Now very few scientists or philosophers will elaborate on the problems that they are having with their theories and, of course, INTS still claims that this Fig stuff isn’t theory, and it isn’t, but there are still limits to the understanding of this following and I’m going to outline a few right here and now. Actually I wanted to get right into Entitic Science, NES Law and the Laws of Reality themselves but I noticed a few misdemeanors on the previous page (chapter 9) and I’m going to have to wade in on them because they are bugging the hell out of me and I mean that.

It was pointed out several times that I was guessing when it came to the actual description of what happens after our individual death experience. For all that is really known about this, we each could return as our own little invention of life and become anything at all, within any type of world or rather environment. We could go through a whole variety of short lives, in one of which we suddenly find ourselves as a teenage boy wielding a sword in something similar to gladiator times that goes on for weeks and somehow we manage to survive for that period. Then punctuated by another life that begins as an adult dinosaur. There are no rules that we know of.

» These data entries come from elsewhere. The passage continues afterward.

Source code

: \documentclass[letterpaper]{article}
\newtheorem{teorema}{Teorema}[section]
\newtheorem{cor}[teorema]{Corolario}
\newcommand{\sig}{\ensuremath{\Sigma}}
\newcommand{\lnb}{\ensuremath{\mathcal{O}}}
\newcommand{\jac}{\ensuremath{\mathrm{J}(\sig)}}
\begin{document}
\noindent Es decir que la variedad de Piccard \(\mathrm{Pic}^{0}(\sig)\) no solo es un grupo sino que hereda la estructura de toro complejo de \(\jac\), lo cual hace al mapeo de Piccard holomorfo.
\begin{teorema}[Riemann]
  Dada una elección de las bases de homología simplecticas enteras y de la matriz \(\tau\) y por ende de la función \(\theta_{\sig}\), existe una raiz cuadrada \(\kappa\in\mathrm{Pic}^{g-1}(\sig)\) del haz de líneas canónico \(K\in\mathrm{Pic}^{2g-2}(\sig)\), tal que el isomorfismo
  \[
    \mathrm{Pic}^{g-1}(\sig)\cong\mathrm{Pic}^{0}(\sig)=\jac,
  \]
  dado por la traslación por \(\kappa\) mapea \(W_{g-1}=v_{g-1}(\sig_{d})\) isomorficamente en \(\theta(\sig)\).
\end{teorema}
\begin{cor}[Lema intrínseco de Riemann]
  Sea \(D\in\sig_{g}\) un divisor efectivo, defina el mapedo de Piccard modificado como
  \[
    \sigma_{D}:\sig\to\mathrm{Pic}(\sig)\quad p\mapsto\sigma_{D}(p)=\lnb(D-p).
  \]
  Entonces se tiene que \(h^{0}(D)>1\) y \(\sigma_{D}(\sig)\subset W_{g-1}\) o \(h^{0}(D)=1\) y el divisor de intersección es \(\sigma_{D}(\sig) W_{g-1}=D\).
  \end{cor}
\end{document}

In the Gladiator life we may have a magic potion that heals our wounds overnight or even something that transcends death and causes us to seek to die during our whole cycle culminating with success when we discover just how to finish ourself off. Just because we are humans in this life does not mean that we will always be that and certainly in previously lives we were something different. We do not require gravity and if you notice the difference between waking and dreaming there is considerably less of it in dreamland. Many of us can fly in a dream. I’m not going to point out all of the problems in the previous chapter except that idea that the child produces it’s own sex and creates itself from within is something that you may not agree with and I don’t really support that whole thing myself.

The largest problem with Figmentalism/Idealism/Enlightenment, and I have heard this on a number of occasions, and it’s the main counter point that people use to argue against this position: How do we create our own pain? If we create ourselves in birth then how are the cripples, the sick and the starving conceived and why would one reproduce themselves into such imperfection or even terror such as those that are born into a war zone and die a horrible death while they are still babies or children? Many postulate that this phenomenon is "just deserts" or "Kharmic retribution" and we are born into a situation with the pain that we may have caused others in the previous life but I don’t buy that because we are the creator of our own being at all times and have the ability to forgive ourselves, but then I’m still just guessing. These are very tasking questions and point largely to Solipsism (Word Origin & History: solipsism 1874, coined from Latin; solus "alone" + ipse "self." The view or theory that self is the only object of real knowledge or the only thing that is real. In philosophy the extreme form of scepticism which denies the possibility of any knowledge other than of one’s own existence.) but baring that and it must be noted that fig states, quite counter to that; "We collectively create the world we live in." These problems are not within solipsism because; for my own personal life all the pain was quite an ordinary and explainable thing though largely unbearable and the fear that I have experienced is the worst part but then we all know about that. There is nothing to fear except fear itself. (Franklin D Roosevelt actually said: "So, first of all, let me assert my firm belief that the only thing we have to fear is fear itself -- nameless, unreasoning, unjustified terror which paralyzes needed efforts to convert retreat into advance.") This is quite true. Fear cannot hurt you at all unless you let it get to you. Falling on the sidewalk can! You could wind up with a broken hip or something that becomes so painful that the fear of doing it again haunts you. The question becomes; Why would you do this to yourself if you are the only one that is responsible for this act of perhaps slipping on a icy patch? Fig states clearly that you and only you are the creator of the sidewalk, the icy conditions and the misstep that caused this perhaps lifelong pain. You made yourself fall and busted your hip... What a dummy!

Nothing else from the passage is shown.